Honey bees require proteins, carbohydrates, lipids, vitamins, minerals,
and water in their diets. As protein plays a major role in the life of honey bees
(Amdam and Omholt, 2002), colonies that have no access to pollen have reduced
capacity to rear brood, quickly decline in population, and may eventually die. Protein
deficiency also affects the ability of honey bees to resist diseases (Matilla and Otis,
2006) and causes a major disturbance in the structure and functioning of the
haemolymph cellular system (Rogala and Szymas, 2004). Lipids are also important
for the functioning of cellular membranes. Carbohydrates form a large part of the diet
of the colony and are required by both the larva and adult for normal growth and
development. Carbohydrates in the bee’s diet are used mainly to generate energy for
muscular activity, body heat, and vital functions of certain organs and glands, such as
wax production (Standifer et al., 1977)
The objective of this study was to evaluate the influence of different feeding
diets (pollen grains and pollen substitute) into the differential haemocyte count (DHC)

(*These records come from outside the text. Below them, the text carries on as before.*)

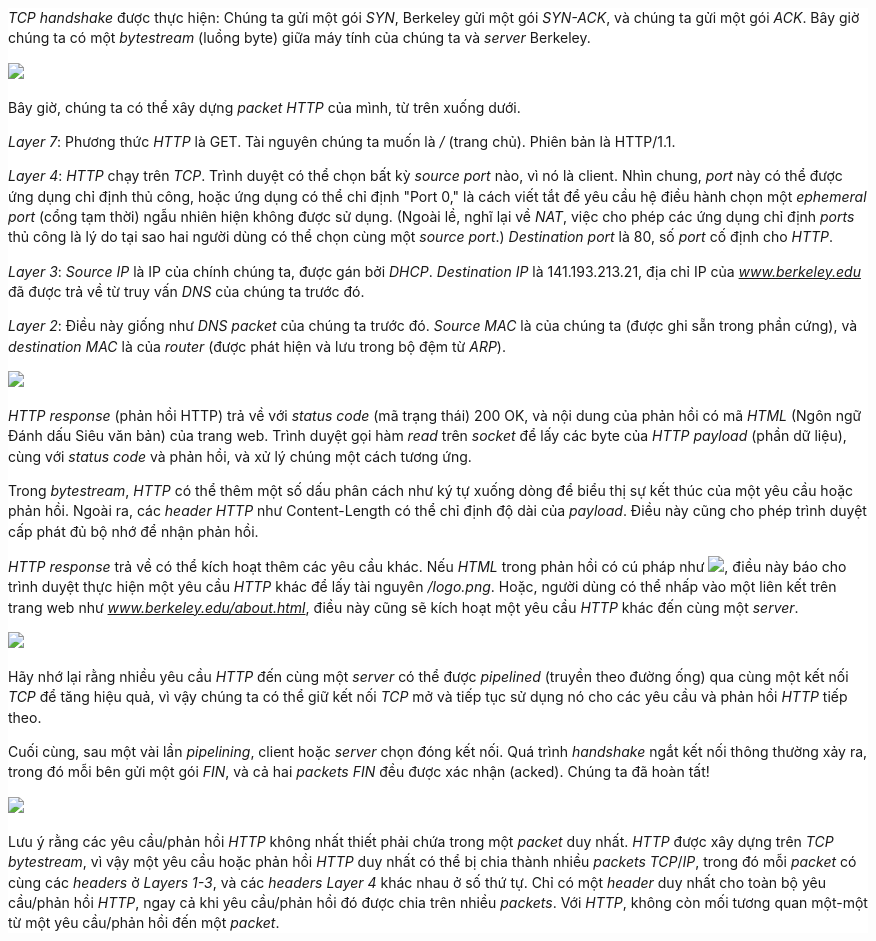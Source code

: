 *TCP handshake* được thực hiện: Chúng ta gửi một gói *SYN*, Berkeley gửi một gói *SYN-ACK*, và chúng ta gửi một gói *ACK*. Bây giờ chúng ta có một *bytestream* (luồng byte) giữa máy tính của chúng ta và *server* Berkeley.

<img width="900px" src="../assets/end-to-end/5-079-end6.png">

Bây giờ, chúng ta có thể xây dựng *packet* *HTTP* của mình, từ trên xuống dưới.

*Layer 7*: Phương thức *HTTP* là GET. Tài nguyên chúng ta muốn là */* (trang chủ). Phiên bản là HTTP/1.1.

*Layer 4*: *HTTP* chạy trên *TCP*. Trình duyệt có thể chọn bất kỳ *source port* nào, vì nó là client. Nhìn chung, *port* này có thể được ứng dụng chỉ định thủ công, hoặc ứng dụng có thể chỉ định "Port 0," là cách viết tắt để yêu cầu hệ điều hành chọn một *ephemeral port* (cổng tạm thời) ngẫu nhiên hiện không được sử dụng. (Ngoài lề, nghĩ lại về *NAT*, việc cho phép các ứng dụng chỉ định *ports* thủ công là lý do tại sao hai người dùng có thể chọn cùng một *source port*.) *Destination port* là 80, số *port* cố định cho *HTTP*.

*Layer 3*: *Source IP* là IP của chính chúng ta, được gán bởi *DHCP*. *Destination IP* là 141.193.213.21, địa chỉ IP của *www.berkeley.edu* đã được trả về từ truy vấn *DNS* của chúng ta trước đó.

*Layer 2*: Điều này giống như *DNS packet* của chúng ta trước đó. *Source MAC* là của chúng ta (được ghi sẵn trong phần cứng), và *destination MAC* là của *router* (được phát hiện và lưu trong bộ đệm từ *ARP*).

<img width="800px" src="../assets/end-to-end/5-080-end7.png">

*HTTP response* (phản hồi HTTP) trả về với *status code* (mã trạng thái) 200 OK, và nội dung của phản hồi có mã *HTML* (Ngôn ngữ Đánh dấu Siêu văn bản) của trang web. Trình duyệt gọi hàm *read* trên *socket* để lấy các byte của *HTTP* *payload* (phần dữ liệu), cùng với *status code* và phản hồi, và xử lý chúng một cách tương ứng.

Trong *bytestream*, *HTTP* có thể thêm một số dấu phân cách như ký tự xuống dòng để biểu thị sự kết thúc của một yêu cầu hoặc phản hồi. Ngoài ra, các *header* *HTTP* như Content-Length có thể chỉ định độ dài của *payload*. Điều này cũng cho phép trình duyệt cấp phát đủ bộ nhớ để nhận phản hồi.

*HTTP response* trả về có thể kích hoạt thêm các yêu cầu khác. Nếu *HTML* trong phản hồi có cú pháp như *<img src="../logo.png">*, điều này báo cho trình duyệt thực hiện một yêu cầu *HTTP* khác để lấy tài nguyên */logo.png*. Hoặc, người dùng có thể nhấp vào một liên kết trên trang web như *www.berkeley.edu/about.html*, điều này cũng sẽ kích hoạt một yêu cầu *HTTP* khác đến cùng một *server*.

<img width="900px" src="../assets/end-to-end/5-081-end8.png">

Hãy nhớ lại rằng nhiều yêu cầu *HTTP* đến cùng một *server* có thể được *pipelined* (truyền theo đường ống) qua cùng một kết nối *TCP* để tăng hiệu quả, vì vậy chúng ta có thể giữ kết nối *TCP* mở và tiếp tục sử dụng nó cho các yêu cầu và phản hồi *HTTP* tiếp theo.

Cuối cùng, sau một vài lần *pipelining*, client hoặc *server* chọn đóng kết nối. Quá trình *handshake* ngắt kết nối thông thường xảy ra, trong đó mỗi bên gửi một gói *FIN*, và cả hai *packets* *FIN* đều được xác nhận (acked). Chúng ta đã hoàn tất\!

<img width="900px" src="../assets/end-to-end/5-082-end9.png">

Lưu ý rằng các yêu cầu/phản hồi *HTTP* không nhất thiết phải chứa trong một *packet* duy nhất. *HTTP* được xây dựng trên *TCP bytestream*, vì vậy một yêu cầu hoặc phản hồi *HTTP* duy nhất có thể bị chia thành nhiều *packets* *TCP*/*IP*, trong đó mỗi *packet* có cùng các *headers* ở *Layers 1-3*, và các *headers* *Layer 4* khác nhau ở số thứ tự. Chỉ có một *header* duy nhất cho toàn bộ yêu cầu/phản hồi *HTTP*, ngay cả khi yêu cầu/phản hồi đó được chia trên nhiều *packets*. Với *HTTP*, không còn mối tương quan một-một từ một yêu cầu/phản hồi đến một *packet*.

in the haemolymph of the newly emerged worker honeybees, once that the success of
the immune response in insects depends on the number and the types of haemocytes
(Russo et al., 2001). Also the different diets effects on proteins, lipids and glucose
content in their haemolymph.
MATERIALS AND METHODES
This study was carried out in the Apiary of Beekeeping Research Department,
Plant Protection Research Institute during the late summer of 2009 till summer 2010.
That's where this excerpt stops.